Ahrefs Data: 97% of llms.txt Files Ignored

Ahrefs data suggests that llms.txt files saw extremely low engagement in May 2026, with 97% of files receiving no requests at all. Despite growing discussion around the format, real-world usage remains minimal across the web.

The study analysed logs from around 137,000 domains to understand how often llms.txt files are being accessed and by which types of bots or tools. While roughly 28% of these domains were found to host an llms.txt file, Ahrefs notes that this figure is likely higher than the broader internet average due to its more technical customer base. In total, only around 38,000 domains had valid files, and just about 1,100 of those recorded any traffic.

Very limited overall usage

Even among the small number of files that were accessed, most showed extremely low activity. The data indicates that 97% of llms.txt files had zero requests during the period studied, meaning they were neither accessed by humans nor bots.

Where requests did exist, the overwhelming majority came from automated systems rather than genuine usage.

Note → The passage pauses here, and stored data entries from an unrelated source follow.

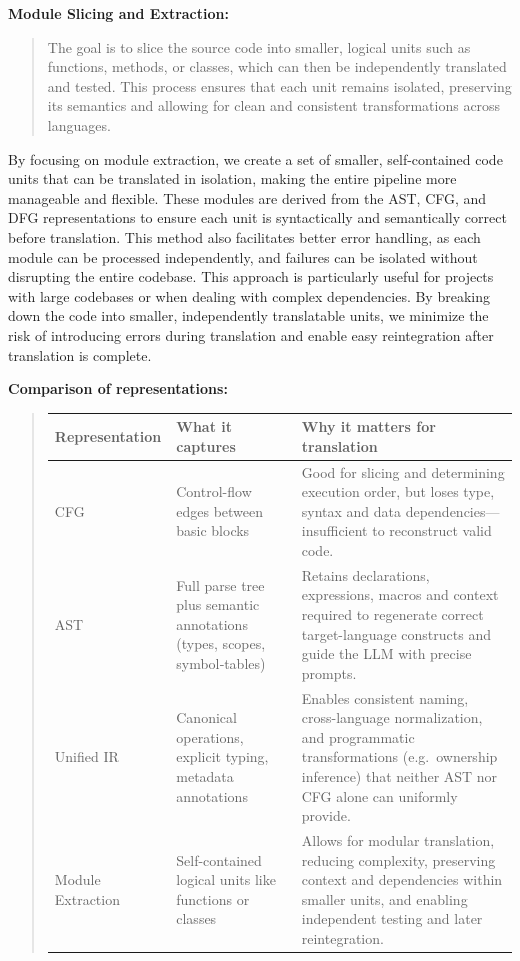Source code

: \documentclass[twocolumn]{article}
\begin{document}
\medskip \noindent\textbf{Module Slicing and Extraction:} \begin{quote} The goal is to slice the source code into smaller, logical units such as functions, methods, or classes, which can then be independently translated and tested. This process ensures that each unit remains isolated, preserving its semantics and allowing for clean and consistent transformations across languages. \end{quote}
\medskip \noindent By focusing on module extraction, we create a set of smaller, self-contained code units that can be translated in isolation, making the entire pipeline more manageable and flexible. These modules are derived from the AST, CFG, and DFG representations to ensure each unit is syntactically and semantically correct before translation. This method also facilitates better error handling, as each module can be processed independently, and failures can be isolated without disrupting the entire codebase.
\medskip \noindent This approach is particularly useful for projects with large codebases or when dealing with complex dependencies. By breaking down the code into smaller, independently translatable units, we minimize the risk of introducing errors during translation and enable easy reintegration after translation is complete.

\medskip
\noindent\textbf{Comparison of representations:}
\begin{table}[htbp]
\begin{quote}
\begin{tabular}{p{4cm}p{5cm}p{6cm}}
\bf Representation & \bf What it captures & \bf Why it matters for translation \\\hline
CFG & Control-flow edges between basic blocks  
 & Good for slicing and determining execution order, but loses type, syntax and data dependencies—insufficient to reconstruct valid code. \\
AST & Full parse tree plus semantic annotations (types, scopes, symbol‐tables)  
 & Retains declarations, expressions, macros and context required to regenerate correct target-language constructs and guide the LLM with precise prompts. \\
Unified IR & Canonical operations, explicit typing, metadata annotations  
 & Enables consistent naming, cross-language normalization, and programmatic transformations (e.g.\ ownership inference) that neither AST nor CFG alone can uniformly provide. \\
Module Extraction & Self-contained logical units like functions or classes  
 & Allows for modular translation, reducing complexity, preserving context and dependencies within smaller units, and enabling independent testing and later reintegration. \\
\end{tabular}
\end{quote}
\end{table}
\end{document}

Around 96% of all observed requests were bot-driven, but only a very small fraction of these were linked to AI retrieval systems. AI bots associated with tools such as ChatGPT and Perplexity accounted for roughly 1% of total requests, suggesting that direct AI engagement with llms.txt remains extremely limited.

Who is actually accessing llms.txt files?

The breakdown of traffic sources shows a strong skew towards technical and diagnostic tools rather than AI systems using the files for retrieval.

SEO auditing tools represented the largest share at around 21% of requests. This was followed by unidentified bots at 14%, traditional search engine crawlers such as Googlebot at 13%, and technical profiling services like BuiltWith at 11%.

AI-related bots across all categories collectively accounted for around 19% of requests, making them a noticeable presence but not the dominant group. Within that segment, coding agents were responsible for approximately 10%, training crawlers around 5%, and AI assistants about 2%. Individual tools such as Claude-Code and GPTBot were among the most active AI-related agents, while Slackbot actually recorded more llms.txt requests than PerplexityBot.

This distribution highlights a key mismatch between expectations and reality. While llms.txt is often discussed as a tool for AI retrieval systems, the data suggests it is currently being accessed more by infrastructure tools than by AI search systems themselves.

A large share of “self-analysis” traffic

One of the more unusual findings in the dataset is that around 12% of all requests came from tools designed to analyse, audit, or validate llms.txt files rather than consume their content in practice.

Within this category, GEO and AEO readiness tools accounted for roughly 5% of requests, while dedicated scanners and validators made up around 3%. This means that more traffic is currently being generated by tools assessing or testing the format than by AI assistants or retrieval systems using it directly.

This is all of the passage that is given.